→ **What you have to do**:
Pull each line with the string "permita" from the entries.
-- Data extracts follows --
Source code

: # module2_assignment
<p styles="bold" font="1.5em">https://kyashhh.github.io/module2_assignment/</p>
-- Data extracts concluded --
-- Data extracts follows --
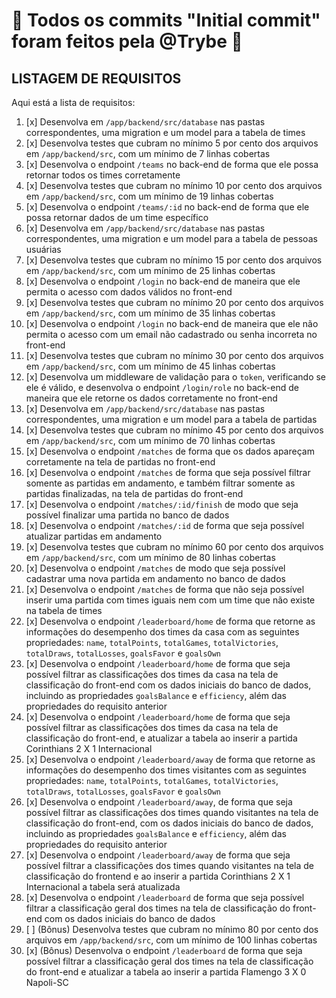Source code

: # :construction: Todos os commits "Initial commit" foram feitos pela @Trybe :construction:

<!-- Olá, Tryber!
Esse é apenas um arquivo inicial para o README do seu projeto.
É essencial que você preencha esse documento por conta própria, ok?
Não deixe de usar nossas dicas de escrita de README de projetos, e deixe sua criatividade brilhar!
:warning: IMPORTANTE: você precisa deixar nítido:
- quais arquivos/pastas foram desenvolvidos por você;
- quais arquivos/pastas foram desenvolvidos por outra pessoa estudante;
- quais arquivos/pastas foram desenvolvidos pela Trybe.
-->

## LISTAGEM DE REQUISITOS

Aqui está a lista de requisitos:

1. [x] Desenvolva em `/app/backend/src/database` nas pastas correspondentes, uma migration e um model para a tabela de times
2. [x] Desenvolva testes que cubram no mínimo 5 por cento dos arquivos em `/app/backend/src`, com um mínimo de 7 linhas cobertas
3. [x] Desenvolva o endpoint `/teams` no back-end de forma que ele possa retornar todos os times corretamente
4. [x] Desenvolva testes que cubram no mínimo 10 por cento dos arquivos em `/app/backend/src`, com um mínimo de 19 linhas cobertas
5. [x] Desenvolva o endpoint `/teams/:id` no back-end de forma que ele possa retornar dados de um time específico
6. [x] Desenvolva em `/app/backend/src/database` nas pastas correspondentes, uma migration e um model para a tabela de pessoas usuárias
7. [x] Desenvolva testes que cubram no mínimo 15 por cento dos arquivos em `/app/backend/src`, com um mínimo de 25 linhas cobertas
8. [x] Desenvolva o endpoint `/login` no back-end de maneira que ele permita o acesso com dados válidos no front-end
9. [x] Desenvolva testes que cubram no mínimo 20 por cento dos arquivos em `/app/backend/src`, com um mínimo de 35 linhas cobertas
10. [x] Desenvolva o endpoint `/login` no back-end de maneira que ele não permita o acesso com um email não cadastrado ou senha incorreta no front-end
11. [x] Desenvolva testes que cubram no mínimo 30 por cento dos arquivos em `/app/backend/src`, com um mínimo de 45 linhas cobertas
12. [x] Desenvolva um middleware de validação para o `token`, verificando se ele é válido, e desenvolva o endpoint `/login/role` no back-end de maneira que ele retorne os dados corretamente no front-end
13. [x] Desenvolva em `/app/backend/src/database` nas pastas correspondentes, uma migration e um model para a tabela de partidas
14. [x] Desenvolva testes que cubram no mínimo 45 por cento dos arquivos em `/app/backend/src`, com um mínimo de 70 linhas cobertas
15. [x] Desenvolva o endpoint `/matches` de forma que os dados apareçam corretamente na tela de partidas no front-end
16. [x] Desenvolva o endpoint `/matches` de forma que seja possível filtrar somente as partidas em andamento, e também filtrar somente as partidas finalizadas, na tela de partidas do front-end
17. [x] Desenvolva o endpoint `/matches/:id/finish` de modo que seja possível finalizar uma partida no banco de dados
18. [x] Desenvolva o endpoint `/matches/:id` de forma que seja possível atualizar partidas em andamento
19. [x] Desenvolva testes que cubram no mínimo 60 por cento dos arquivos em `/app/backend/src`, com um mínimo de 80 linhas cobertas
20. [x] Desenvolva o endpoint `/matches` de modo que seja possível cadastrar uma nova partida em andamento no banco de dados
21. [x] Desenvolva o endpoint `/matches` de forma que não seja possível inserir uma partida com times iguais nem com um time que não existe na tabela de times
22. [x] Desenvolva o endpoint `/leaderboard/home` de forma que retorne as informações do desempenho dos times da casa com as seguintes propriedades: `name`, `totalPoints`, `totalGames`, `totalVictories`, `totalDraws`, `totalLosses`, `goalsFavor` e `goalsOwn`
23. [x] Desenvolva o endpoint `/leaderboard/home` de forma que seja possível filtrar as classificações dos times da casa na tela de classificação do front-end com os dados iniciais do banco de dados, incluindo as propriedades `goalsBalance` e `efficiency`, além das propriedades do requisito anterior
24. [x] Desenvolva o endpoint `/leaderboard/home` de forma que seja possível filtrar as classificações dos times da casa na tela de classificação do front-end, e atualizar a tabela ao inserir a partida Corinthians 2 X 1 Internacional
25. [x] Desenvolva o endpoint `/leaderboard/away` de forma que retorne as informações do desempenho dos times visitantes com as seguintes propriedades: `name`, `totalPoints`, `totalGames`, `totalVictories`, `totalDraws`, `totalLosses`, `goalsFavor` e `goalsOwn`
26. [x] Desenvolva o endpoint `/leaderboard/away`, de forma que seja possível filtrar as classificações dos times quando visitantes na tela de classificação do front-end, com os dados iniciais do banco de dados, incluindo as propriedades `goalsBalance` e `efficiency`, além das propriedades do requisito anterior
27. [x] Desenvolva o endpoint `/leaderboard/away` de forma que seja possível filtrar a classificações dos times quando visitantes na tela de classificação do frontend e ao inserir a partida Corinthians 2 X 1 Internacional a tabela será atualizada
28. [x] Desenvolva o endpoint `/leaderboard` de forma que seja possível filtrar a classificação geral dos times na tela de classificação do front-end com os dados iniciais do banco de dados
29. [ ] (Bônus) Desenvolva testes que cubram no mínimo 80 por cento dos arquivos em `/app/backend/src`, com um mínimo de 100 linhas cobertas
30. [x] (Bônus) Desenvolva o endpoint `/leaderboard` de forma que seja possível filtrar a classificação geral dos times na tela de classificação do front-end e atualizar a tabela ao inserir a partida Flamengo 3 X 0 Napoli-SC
-- Data extracts concluded --
→ **Written solution**:
8. [x] Desenvolva o endpoint `/login` no back-end de maneira que ele permita o acesso com dados válidos no front-end
10. [x] Desenvolva o endpoint `/login` no back-end de maneira que ele não permita o acesso com um email não cadastrado ou senha incorreta no front-end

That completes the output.